For Those Who Hunt the Wounded Down is a novel by David Adams Richards, published in 1993. It is the final volume in his Miramichi trilogy, along with the novels Nights Below Station Street (1988) and Evening Snow Will Bring Such Peace (1990).

The novel centres on Jerry Bines, a charismatic but violent ex-convict, and his family.

The novel was a shortlisted finalist for the Governor General's Award for English-language fiction at the 1993 Governor General's Awards, and won the Thomas Head Raddall Award in 1994.

==Film==
The novel was later adapted by Credo Entertainment Group into a television film, which aired on CBC Television in 1996.

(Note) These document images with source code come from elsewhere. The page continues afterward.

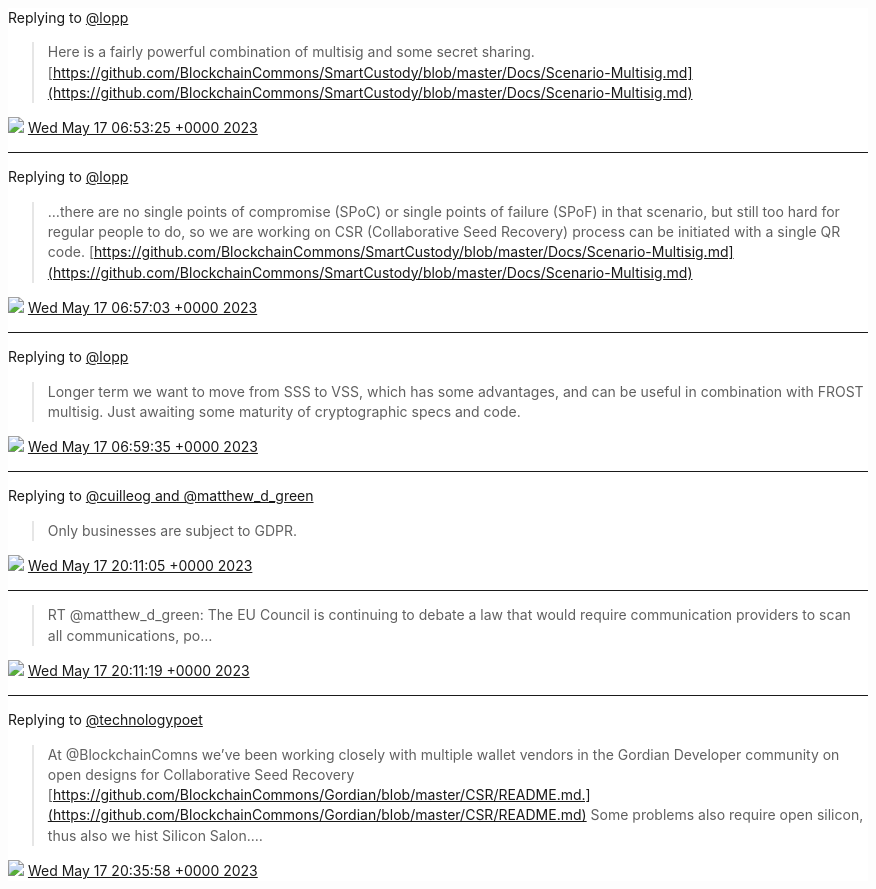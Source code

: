 Replying to [@lopp](https://twitter.com/ChristopherA/status/1658727158263734272)

> Here is a fairly powerful combination of multisig and some secret sharing. [https://github.com/BlockchainCommons/SmartCustody/blob/master/Docs/Scenario-Multisig.md](https://github.com/BlockchainCommons/SmartCustody/blob/master/Docs/Scenario-Multisig.md)

<img src="{{ site.url }}{{ site.baseurl }}/assets/images/media/tweet.ico" width="30" /> [Wed May 17 06:53:25 +0000 2023](https://twitter.com/ChristopherA/status/1658727403479515137)

----

Replying to [@lopp](https://twitter.com/ChristopherA/status/1658727403479515137)

> …there are no single points of compromise (SPoC) or single points of failure (SPoF) in that scenario, but still too hard for regular people to do, so we are working on CSR (Collaborative Seed Recovery) process can be initiated with a single QR code. [https://github.com/BlockchainCommons/SmartCustody/blob/master/Docs/Scenario-Multisig.md](https://github.com/BlockchainCommons/SmartCustody/blob/master/Docs/Scenario-Multisig.md)

<img src="{{ site.url }}{{ site.baseurl }}/assets/images/media/tweet.ico" width="30" /> [Wed May 17 06:57:03 +0000 2023](https://twitter.com/ChristopherA/status/1658728317401595905)

----

Replying to [@lopp](https://twitter.com/ChristopherA/status/1658728317401595905)

> Longer term we want to move from SSS to VSS, which has some advantages, and can be useful in combination with FROST multisig. Just awaiting some maturity of cryptographic specs and code.

<img src="{{ site.url }}{{ site.baseurl }}/assets/images/media/tweet.ico" width="30" /> [Wed May 17 06:59:35 +0000 2023](https://twitter.com/ChristopherA/status/1658728955225190402)

----

Replying to [@cuilleog and @matthew_d_green](https://twitter.com/cuilleog/status/1658912387511066663)

> Only businesses are subject to GDPR.

<img src="{{ site.url }}{{ site.baseurl }}/assets/images/media/tweet.ico" width="30" /> [Wed May 17 20:11:05 +0000 2023](https://twitter.com/ChristopherA/status/1658928144802533376)

----

> RT @matthew_d_green: The EU Council is continuing to debate a law that would require communication providers to scan all communications, po…

<img src="{{ site.url }}{{ site.baseurl }}/assets/images/media/tweet.ico" width="30" /> [Wed May 17 20:11:19 +0000 2023](https://twitter.com/ChristopherA/status/1658928202222542857)

----

Replying to [@technologypoet](https://twitter.com/technologypoet/status/1658653594118176770)

> At @BlockchainComns we’ve been working closely with multiple wallet vendors in the Gordian Developer community on open designs for Collaborative Seed Recovery [https://github.com/BlockchainCommons/Gordian/blob/master/CSR/README.md.](https://github.com/BlockchainCommons/Gordian/blob/master/CSR/README.md) Some problems also require open silicon, thus also we hist Silicon Salon.…

<img src="{{ site.url }}{{ site.baseurl }}/assets/images/media/tweet.ico" width="30" /> [Wed May 17 20:35:58 +0000 2023](https://twitter.com/ChristopherA/status/1658934405547827212)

The film adaptation, directed by Norma Bailey, starred Callum Keith Rennie as Jerry Bines, Brent Stait as Gary, Michael Hogan as Alvin, Nancy Beatty as Franny and Laura Harris as Lucy.

For the film's screenplay, Richards won a Gemini Award for Best Writing in a Dramatic Program or Mini-Series, and a Writers Guild of Canada Award.